### Records supplied

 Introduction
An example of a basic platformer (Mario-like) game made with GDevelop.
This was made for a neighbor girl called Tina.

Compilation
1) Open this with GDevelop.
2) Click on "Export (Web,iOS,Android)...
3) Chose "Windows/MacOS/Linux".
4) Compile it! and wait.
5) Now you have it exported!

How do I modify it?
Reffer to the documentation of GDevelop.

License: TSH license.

######
### Records supplied

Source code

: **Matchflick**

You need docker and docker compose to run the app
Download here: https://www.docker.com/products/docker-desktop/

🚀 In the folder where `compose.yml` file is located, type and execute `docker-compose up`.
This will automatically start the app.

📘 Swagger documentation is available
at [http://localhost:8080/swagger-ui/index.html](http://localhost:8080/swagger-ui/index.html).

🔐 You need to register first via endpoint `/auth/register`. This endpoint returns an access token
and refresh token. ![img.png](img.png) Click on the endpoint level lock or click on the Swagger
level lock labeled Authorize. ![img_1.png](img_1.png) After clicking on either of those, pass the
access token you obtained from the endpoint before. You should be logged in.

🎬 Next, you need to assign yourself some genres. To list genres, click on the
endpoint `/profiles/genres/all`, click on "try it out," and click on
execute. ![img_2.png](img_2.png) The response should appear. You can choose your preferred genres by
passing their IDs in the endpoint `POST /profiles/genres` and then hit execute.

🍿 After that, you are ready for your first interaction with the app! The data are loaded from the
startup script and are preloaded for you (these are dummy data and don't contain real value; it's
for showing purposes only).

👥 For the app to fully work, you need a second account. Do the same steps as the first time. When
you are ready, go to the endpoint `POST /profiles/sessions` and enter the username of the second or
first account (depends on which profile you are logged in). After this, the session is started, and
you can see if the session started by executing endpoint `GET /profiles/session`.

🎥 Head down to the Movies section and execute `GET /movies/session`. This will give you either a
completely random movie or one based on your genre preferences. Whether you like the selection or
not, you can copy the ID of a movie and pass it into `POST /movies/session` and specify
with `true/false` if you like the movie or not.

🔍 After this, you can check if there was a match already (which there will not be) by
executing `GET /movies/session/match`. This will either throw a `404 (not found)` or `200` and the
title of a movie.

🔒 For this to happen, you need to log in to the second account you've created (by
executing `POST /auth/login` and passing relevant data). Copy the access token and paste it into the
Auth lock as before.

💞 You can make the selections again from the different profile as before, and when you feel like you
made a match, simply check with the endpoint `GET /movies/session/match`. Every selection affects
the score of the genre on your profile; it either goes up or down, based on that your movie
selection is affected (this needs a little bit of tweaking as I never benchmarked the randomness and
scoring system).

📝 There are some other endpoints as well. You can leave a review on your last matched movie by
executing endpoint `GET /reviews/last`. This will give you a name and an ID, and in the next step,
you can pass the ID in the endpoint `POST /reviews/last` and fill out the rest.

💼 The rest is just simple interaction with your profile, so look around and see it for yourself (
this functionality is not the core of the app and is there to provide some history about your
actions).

######

▶ [Directions] Looking at the data above, return every line from the one with "Reffer to the documentation of GDevelop." down to the one with "License: TSH license.", exactly and inclusively.

▶ [Solution to this exercise]
Reffer to the documentation of GDevelop.

License: TSH license.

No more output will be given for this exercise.